→ Instructions for the task: Where in the records does the word "caption" appear? Copy each line that holds it.

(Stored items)
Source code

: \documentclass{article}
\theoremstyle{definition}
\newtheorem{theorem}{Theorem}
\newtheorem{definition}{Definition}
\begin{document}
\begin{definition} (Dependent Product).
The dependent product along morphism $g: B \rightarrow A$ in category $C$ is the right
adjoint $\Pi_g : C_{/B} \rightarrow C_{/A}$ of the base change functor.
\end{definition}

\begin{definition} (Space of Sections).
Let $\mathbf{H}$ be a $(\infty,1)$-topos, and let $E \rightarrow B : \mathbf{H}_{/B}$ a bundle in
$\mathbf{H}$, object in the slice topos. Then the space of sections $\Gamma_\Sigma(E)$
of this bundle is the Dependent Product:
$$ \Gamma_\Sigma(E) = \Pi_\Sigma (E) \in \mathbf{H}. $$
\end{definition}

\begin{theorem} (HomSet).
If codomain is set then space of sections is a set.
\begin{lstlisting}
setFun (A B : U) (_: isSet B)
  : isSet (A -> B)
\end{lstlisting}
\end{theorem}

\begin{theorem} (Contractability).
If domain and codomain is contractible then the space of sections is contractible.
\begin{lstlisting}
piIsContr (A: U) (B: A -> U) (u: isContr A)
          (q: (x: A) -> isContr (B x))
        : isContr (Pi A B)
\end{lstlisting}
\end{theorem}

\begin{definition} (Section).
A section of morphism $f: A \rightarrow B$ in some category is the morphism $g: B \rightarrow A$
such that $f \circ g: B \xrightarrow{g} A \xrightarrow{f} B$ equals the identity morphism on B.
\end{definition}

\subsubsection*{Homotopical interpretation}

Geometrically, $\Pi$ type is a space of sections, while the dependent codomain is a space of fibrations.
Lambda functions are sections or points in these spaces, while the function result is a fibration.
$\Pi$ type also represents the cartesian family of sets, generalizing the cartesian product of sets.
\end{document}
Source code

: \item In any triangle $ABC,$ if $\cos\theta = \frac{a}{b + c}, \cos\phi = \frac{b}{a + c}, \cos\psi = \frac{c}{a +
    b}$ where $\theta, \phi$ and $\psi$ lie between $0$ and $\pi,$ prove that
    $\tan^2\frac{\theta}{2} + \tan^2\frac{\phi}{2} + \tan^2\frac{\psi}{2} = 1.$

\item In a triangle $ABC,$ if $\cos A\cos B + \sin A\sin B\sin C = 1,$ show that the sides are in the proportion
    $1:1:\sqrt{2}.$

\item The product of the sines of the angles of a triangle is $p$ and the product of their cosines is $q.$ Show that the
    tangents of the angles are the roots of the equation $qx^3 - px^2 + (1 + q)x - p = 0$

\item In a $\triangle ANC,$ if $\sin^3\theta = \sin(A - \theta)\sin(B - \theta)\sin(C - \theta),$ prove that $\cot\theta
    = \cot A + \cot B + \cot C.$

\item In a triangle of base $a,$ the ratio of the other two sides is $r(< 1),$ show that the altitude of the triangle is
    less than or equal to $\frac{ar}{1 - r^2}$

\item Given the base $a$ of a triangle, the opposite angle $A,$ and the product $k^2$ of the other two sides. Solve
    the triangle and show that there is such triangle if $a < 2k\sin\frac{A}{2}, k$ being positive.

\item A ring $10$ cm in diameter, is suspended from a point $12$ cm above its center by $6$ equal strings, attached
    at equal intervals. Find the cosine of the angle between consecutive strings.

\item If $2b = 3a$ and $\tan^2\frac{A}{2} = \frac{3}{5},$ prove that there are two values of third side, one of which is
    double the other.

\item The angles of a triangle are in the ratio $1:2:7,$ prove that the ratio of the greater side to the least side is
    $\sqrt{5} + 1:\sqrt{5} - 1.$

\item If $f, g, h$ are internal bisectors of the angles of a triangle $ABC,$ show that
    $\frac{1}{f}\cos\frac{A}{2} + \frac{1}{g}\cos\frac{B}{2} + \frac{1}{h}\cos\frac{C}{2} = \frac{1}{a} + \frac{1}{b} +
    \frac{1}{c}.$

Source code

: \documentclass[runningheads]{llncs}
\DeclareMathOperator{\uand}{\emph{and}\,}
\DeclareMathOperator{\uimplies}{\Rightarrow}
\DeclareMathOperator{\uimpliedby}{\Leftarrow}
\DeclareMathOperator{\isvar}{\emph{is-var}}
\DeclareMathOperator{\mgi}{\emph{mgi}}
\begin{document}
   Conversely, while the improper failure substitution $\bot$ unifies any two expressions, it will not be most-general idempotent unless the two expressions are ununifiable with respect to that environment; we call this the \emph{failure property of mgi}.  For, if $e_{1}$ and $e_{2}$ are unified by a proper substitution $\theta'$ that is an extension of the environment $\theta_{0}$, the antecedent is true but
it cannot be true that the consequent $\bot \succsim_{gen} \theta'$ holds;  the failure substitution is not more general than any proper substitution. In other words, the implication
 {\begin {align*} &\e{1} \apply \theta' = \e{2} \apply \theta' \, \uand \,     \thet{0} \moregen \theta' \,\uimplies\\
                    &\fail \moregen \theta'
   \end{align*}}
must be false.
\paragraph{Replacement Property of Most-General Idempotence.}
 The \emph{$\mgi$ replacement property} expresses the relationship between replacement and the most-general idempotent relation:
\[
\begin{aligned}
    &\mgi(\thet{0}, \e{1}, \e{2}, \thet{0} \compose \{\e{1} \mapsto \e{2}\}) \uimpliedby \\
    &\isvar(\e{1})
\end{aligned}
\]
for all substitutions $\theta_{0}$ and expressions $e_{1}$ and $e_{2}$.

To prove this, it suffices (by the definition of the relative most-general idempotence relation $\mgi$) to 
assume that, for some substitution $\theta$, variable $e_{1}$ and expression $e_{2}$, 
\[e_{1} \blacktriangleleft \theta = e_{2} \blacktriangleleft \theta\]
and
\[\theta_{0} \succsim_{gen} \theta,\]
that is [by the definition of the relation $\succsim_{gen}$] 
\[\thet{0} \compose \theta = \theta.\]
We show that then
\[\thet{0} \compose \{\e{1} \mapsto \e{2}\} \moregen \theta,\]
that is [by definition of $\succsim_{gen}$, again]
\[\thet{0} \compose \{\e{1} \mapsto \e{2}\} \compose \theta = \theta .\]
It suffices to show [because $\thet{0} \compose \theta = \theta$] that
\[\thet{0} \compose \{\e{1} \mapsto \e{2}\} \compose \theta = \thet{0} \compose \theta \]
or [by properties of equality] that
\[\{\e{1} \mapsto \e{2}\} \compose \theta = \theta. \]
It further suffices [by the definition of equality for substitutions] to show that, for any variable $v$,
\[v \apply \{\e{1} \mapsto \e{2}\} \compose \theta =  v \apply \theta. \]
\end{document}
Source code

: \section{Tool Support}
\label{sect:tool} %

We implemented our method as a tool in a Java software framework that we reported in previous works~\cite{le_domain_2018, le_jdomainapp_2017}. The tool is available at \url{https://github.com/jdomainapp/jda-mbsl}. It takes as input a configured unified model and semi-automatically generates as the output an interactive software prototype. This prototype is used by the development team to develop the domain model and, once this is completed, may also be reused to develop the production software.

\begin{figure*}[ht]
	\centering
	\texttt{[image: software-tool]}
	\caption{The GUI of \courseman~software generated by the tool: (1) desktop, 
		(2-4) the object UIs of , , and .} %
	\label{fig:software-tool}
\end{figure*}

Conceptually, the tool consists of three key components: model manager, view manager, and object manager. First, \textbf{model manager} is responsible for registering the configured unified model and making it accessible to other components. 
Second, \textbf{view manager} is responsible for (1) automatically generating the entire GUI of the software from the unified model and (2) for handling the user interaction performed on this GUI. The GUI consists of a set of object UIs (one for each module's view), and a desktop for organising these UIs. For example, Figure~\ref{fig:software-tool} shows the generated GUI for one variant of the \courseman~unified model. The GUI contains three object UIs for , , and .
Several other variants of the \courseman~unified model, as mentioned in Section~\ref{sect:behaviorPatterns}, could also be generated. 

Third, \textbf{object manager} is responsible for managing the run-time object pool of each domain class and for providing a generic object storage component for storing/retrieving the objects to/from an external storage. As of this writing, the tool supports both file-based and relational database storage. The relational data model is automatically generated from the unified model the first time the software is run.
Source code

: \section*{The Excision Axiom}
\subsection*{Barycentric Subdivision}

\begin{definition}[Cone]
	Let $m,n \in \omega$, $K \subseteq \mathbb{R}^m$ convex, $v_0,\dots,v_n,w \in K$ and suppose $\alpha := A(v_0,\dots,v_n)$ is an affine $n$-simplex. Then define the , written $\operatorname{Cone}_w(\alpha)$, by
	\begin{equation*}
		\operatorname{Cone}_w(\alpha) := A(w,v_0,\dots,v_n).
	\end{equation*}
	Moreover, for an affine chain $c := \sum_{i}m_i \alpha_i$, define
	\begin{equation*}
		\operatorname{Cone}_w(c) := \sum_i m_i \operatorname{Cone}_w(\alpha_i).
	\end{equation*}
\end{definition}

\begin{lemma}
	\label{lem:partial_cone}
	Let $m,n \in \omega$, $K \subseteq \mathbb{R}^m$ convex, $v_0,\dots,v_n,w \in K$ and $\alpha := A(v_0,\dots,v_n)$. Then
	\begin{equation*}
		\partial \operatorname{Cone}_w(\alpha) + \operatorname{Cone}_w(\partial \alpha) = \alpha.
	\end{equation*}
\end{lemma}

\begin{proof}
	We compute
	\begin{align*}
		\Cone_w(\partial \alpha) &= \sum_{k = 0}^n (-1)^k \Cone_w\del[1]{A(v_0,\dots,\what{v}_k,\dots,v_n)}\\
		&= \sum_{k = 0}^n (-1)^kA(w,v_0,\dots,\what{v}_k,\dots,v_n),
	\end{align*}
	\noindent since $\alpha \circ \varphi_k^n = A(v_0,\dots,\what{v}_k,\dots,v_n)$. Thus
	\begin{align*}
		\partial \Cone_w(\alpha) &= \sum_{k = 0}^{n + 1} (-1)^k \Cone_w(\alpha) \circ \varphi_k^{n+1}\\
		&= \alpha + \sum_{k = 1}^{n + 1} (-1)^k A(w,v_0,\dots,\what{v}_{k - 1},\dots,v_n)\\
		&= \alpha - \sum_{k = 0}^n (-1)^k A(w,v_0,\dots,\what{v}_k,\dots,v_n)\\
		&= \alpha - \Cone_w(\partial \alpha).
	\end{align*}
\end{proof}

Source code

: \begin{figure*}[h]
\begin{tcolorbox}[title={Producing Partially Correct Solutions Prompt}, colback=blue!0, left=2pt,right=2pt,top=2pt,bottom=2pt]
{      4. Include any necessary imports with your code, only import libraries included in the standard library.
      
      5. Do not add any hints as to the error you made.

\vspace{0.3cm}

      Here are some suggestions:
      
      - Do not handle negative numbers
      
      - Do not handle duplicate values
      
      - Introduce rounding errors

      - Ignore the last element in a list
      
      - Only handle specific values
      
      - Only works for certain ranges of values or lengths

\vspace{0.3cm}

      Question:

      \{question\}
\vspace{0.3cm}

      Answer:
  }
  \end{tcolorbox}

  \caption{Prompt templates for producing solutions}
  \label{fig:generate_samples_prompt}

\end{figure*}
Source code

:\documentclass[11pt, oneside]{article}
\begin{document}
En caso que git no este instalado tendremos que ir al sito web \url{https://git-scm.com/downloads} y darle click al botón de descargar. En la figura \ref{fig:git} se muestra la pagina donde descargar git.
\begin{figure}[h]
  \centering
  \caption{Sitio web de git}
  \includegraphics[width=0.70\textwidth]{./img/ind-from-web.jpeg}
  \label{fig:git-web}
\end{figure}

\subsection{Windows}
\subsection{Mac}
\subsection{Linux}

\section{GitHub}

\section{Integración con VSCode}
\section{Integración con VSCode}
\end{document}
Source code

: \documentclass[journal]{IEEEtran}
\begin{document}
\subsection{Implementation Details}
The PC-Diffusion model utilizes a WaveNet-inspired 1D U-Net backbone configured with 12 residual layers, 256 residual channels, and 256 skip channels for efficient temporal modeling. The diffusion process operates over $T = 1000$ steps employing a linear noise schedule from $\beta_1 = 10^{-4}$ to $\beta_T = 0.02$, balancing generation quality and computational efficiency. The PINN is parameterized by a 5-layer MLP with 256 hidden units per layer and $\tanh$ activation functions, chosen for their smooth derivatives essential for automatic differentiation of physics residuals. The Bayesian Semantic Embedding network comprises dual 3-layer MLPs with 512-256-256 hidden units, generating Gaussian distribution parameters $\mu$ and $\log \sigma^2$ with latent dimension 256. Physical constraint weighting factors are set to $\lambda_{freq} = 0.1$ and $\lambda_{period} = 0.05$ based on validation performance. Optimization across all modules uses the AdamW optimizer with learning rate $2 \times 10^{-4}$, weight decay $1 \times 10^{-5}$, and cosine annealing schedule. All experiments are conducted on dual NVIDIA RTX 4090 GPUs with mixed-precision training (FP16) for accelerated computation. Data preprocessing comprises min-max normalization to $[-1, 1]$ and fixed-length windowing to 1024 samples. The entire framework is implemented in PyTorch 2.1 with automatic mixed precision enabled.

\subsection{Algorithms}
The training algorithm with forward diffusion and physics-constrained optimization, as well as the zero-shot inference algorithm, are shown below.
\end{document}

→ Written solution:
	\caption{The GUI of \courseman~software generated by the tool: (1) desktop, 
  \caption{Prompt templates for producing solutions}
  \caption{Sitio web de git}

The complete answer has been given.